Leia o texto para responder à questão:

Cinco horas da tarde

Recebi agora um bilhete de mana Rita, que aqui vai colado:

9 de janeiro

“Mano,

Só agora me lembrou que faz hoje um ano que você voltou da Europa aposentado. Já é tarde para ir ao cemitério de São João Batista, em visita ao jazigo da família, dar graças pelo seu regresso; irei amanhã de manhã, e peço a você que me espere para ir comigo.

Saudades da Velha mana, Rita”.

Não vejo necessidade disso, mas respondi que sim.

10 de janeiro

Fomos ao cemitério. Rita, apesar da alegria do motivo, não pôde reter algumas velhas lágrimas de saudade pelo marido que lá está no jazigo, com meu pai e minha mãe. Ela ainda agora o ama, como no dia em que o perdeu, lá se vão tantos anos. No caixão do defunto mandou guardar um molho dos seus cabelos, então pretos, enquanto os mais deles ficaram a embranquecer cá fora.

Não é feio o nosso jazigo; podia ser um pouco mais simples, — a inscrição e uma cruz — mas o que está é bem feito.
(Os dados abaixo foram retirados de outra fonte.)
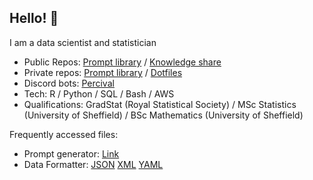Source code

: ## Hello! 👋

I am a data scientist and statistician

* Public Repos: [Prompt library](https://github.com/David-Manning/prompt-library-public/tree/main) / [Knowledge share](https://github.com/David-Manning/knowledge-share)
* Private repos: [Prompt library](https://github.com/David-Manning/prompt-library/tree/main) / [Dotfiles](https://github.com/David-Manning/dotfiles)
* Discord bots: [Percival](https://github.com/David-Manning/percival)
* Tech: R / Python / SQL / Bash / AWS
* Qualifications: GradStat (Royal Statistical Society) / MSc Statistics (University of Sheffield) / BSc Mathematics (University of Sheffield)

Frequently accessed files:
* Prompt generator: [Link](https://github.com/David-Manning/prompt-library-public/blob/main/prompt-generator/prompt-generator.md)
* Data Formatter: [JSON](https://github.com/David-Manning/prompt-library-public/blob/main/data-formatter/format-json.yaml) [XML](https://github.com/David-Manning/prompt-library-public/blob/main/data-formatter/format-xml.yaml) [YAML](https://github.com/David-Manning/prompt-library-public/blob/main/data-formatter/format-yaml.yaml)
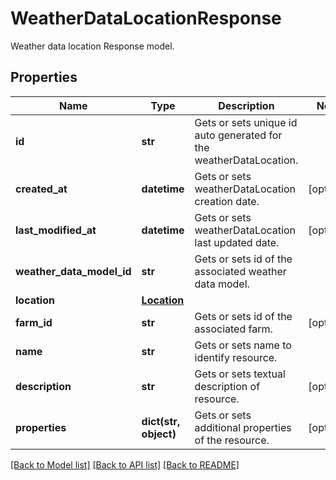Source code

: # WeatherDataLocationResponse

Weather data location Response model.
## Properties
Name | Type | Description | Notes
------------ | ------------- | ------------- | -------------
**id** | **str** | Gets or sets unique id auto generated for the weatherDataLocation. | 
**created_at** | **datetime** | Gets or sets weatherDataLocation creation date. | [optional] 
**last_modified_at** | **datetime** | Gets or sets weatherDataLocation last updated date. | [optional] 
**weather_data_model_id** | **str** | Gets or sets id of the associated weather data model. | 
**location** | [**Location**](Location.md) |  | 
**farm_id** | **str** | Gets or sets id of the associated farm. | [optional] 
**name** | **str** | Gets or sets name to identify resource. | 
**description** | **str** | Gets or sets textual description of resource. | [optional] 
**properties** | **dict(str, object)** | Gets or sets additional properties of the resource. | [optional] 

[[Back to Model list]](../README.md#documentation-for-models) [[Back to API list]](../README.md#documentation-for-api-endpoints) [[Back to README]](../README.md)


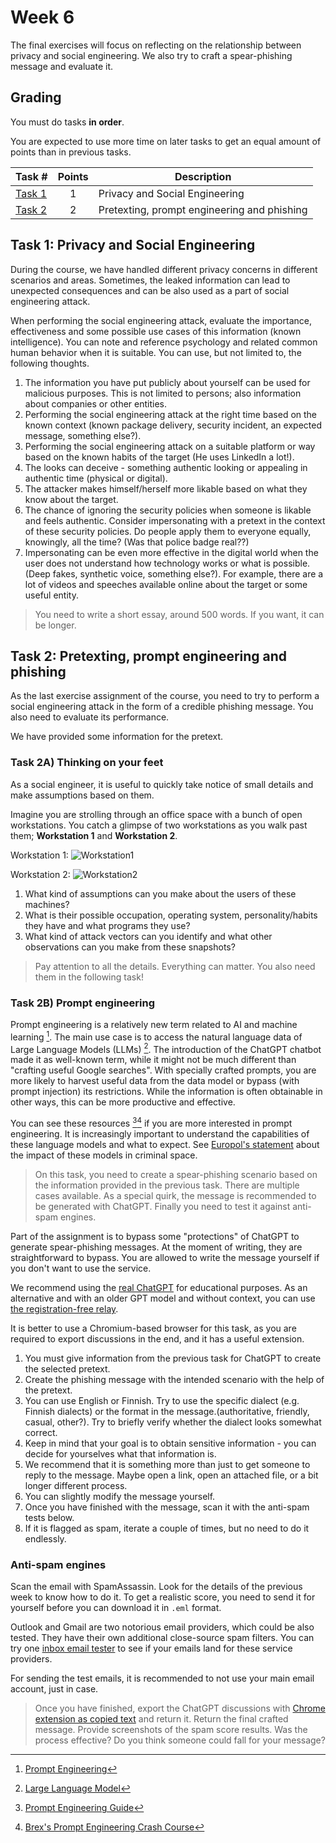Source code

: # **Week 6**

The final exercises will focus on reflecting on the relationship between privacy and social engineering. 
We also try to craft a spear-phishing message and evaluate it.

## Grading

You must do tasks **in order**.

You are expected to use more time on later tasks to get an equal amount of points than in previous tasks.

Task #|Points|Description|
-----|:---:|-----------|
[Task 1](#task-1-privacy-and-social-engineering) | 1 | Privacy and Social Engineering
[Task 2](#task-2-pretexting-prompt-engineering-and-phishing) | 2 | Pretexting, prompt engineering and phishing


##  **Task 1:** Privacy and Social Engineering

During the course, we have handled different privacy concerns in different scenarios and areas.
Sometimes, the leaked information can lead to unexpected consequences and can be also used as a part of social engineering attack. 

When performing the social engineering attack, evaluate the importance, effectiveness and some possible use cases of this information (known intelligence). 
You can note and reference psychology and related common human behavior when it is suitable.
You can use, but not limited to, the following thoughts.

1. The information you have put publicly about yourself can be used for malicious purposes. This is not limited to persons; also information about companies or other entities.
2. Performing the social engineering attack at the right time based on the known context (known package delivery, security incident, an expected message, something else?).
3. Performing the social engineering attack on a suitable platform or way based on the known habits of the target (He uses LinkedIn a lot!). 
4. The looks can deceive - something authentic looking or appealing in authentic time (physical or digital).
5. The attacker makes himself/herself more likable based on what they know about the target. 
6. The chance of ignoring the security policies when someone is likable and feels authentic. Consider impersonating with a pretext in the context of these security policies. Do people apply them to everyone equally, knowingly, all the time? (Was that police badge real??)
7. Impersonating can be even more effective in the digital world when the user does not understand how technology works or what is possible. (Deep fakes, synthetic voice, something else?). For example, there are a lot of videos and speeches available online about the target or some useful entity.

> You need to write a short essay, around 500 words. If you want, it can be longer.

## **Task 2:**  Pretexting, prompt engineering and phishing

As the last exercise assignment of the course, you need to try to perform a social engineering attack in the form of a credible phishing message. 
You also need to evaluate its performance. 

We have provided some information for the pretext.

### **Task 2A)** Thinking on your feet

As a social engineer, it is useful to quickly take notice of small details and make assumptions based on them.

Imagine you are strolling through an office space with a bunch of open workstations. You catch a glimpse of two workstations as you walk past them; **Workstation 1** and **Workstation 2**.

Workstation 1:
![Workstation1](images/Workstation1.jpg)

Workstation 2:
![Workstation2](images/Workstation2.jpg)

1. What kind of assumptions can you make about the users of these machines?
2. What is their possible occupation, operating system, personality/habits they have and what programs they use?
3. What kind of attack vectors can you identify and what other observations can you make from these snapshots?

> Pay attention to all the details. Everything can matter. You also need them in the following task!

### **Task 2B)** Prompt engineering

Prompt engineering is a relatively new term related to AI and machine learning [^1].
The main use case is to access the natural language data of Large Language Models  (LLMs) [^2].
The introduction of the ChatGPT chatbot made it as well-known term, while it might not be much different than "crafting useful Google searches".
With specially crafted prompts, you are more likely to harvest useful data from the data model or bypass (with prompt injection) its restrictions.
While the information is often obtainable in other ways, this can be more productive and effective.

You can see these resources [^3][^4] if you are more interested in prompt engineering.
It is increasingly important to understand the capabilities of these language models and what to expect.
See [Europol's statement](https://www.europol.europa.eu/publications-events/publications/chatgpt-impact-of-large-language-models-law-enforcement) about the impact of these models in criminal space.


> On this task, you need to create a spear-phishing scenario based on the information provided in the previous task.
There are multiple cases available.
As a special quirk, the message is recommended to be generated with ChatGPT.
Finally you need to test it against anti-spam engines.

Part of the assignment is to bypass some "protections" of ChatGPT to generate spear-phishing messages. 
At the moment of writing, they are straightforward to bypass.
You are allowed to write the message yourself if you don't want to use the service. 

We recommend using the [real ChatGPT](https://chat.openai.com/auth/login) for educational purposes.
As an alternative and with an older GPT model and without context, you can use [the registration-free relay](https://chatgpt.org/chat).

It is better to use a Chromium-based browser for this task, as you are required to export discussions in the end, and it has a useful extension.

1. You must give information from the previous task for ChatGPT to create the selected pretext.
2. Create the phishing message with the intended scenario with the help of the pretext.
3. You can use English or Finnish. Try to use the specific dialect (e.g. Finnish dialects) or the format in the message.(authoritative, friendly, casual, other?). Try to briefly verify whether the dialect looks somewhat correct.
3. Keep in mind that your goal is to obtain sensitive information - you can decide for yourselves what that information is.
4. We recommend that it is something more than just to get someone to reply to the message. Maybe open a link, open an attached file, or a bit longer different process.
5. You can slightly modify the message yourself.
6. Once you have finished with the message, scan it with the anti-spam tests below.
7. If it is flagged as spam, iterate a couple of times, but no need to do it endlessly.

### Anti-spam engines

Scan the email with SpamAssassin. Look for the details of the previous week to know how to do it. 
To get a realistic score, you need to send it for yourself before you can download it in `.eml` format.

Outlook and Gmail are two notorious email providers, which could be also tested.
They have their own additional close-source spam filters.
You can try one [inbox email tester](https://glockapps.com/inbox-email-tester/) to see if your emails land for these service providers. 

For sending the test emails, it is recommended to not use your main email account, just in case. 

> Once you have finished, export the ChatGPT discussions with [Chrome extension as copied text](https://chrome.google.com/webstore/detail/export-chatgpt-conversati/clgidpflecgaaabfcmdmkcgebpbadgoc) and return it. 
> Return the final crafted message.
> Provide screenshots of the spam score results.
> Was the process effective? Do you think someone could fall for your message? 

[^1]: [Prompt Engineering](https://en.wikipedia.org/wiki/Prompt_engineering)
[^2]: [Large Language Model](https://en.wikipedia.org/wiki/Large_language_model)
[^3]: [Prompt Engineering Guide](https://github.com/dair-ai/Prompt-Engineering-Guide)
[^4]: [Brex's Prompt Engineering Crash Course](https://github.com/brexhq/prompt-engineering)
Achei-o novo demais, isso sim. Rita fá-lo lavar todos os meses, e isto impede que envelheça. Ora, eu creio que um velho túmulo dá melhor impressão do ofício, se tem as negruras do tempo, que tudo consome. O contrário parece sempre da véspera.

Rita orou diante dele alguns minutos, enquanto eu circulava os olhos pelas sepulturas próximas. Em quase todas havia a mesma antiga súplica da nossa: “Orai por ele! Orai por ela!” Rita me disse depois, em caminho, que é seu costume atender ao pedido das outras, rezando uma prece por todos os que ali estão. Talvez seja a única. A mana é boa criatura, não menos que alegre.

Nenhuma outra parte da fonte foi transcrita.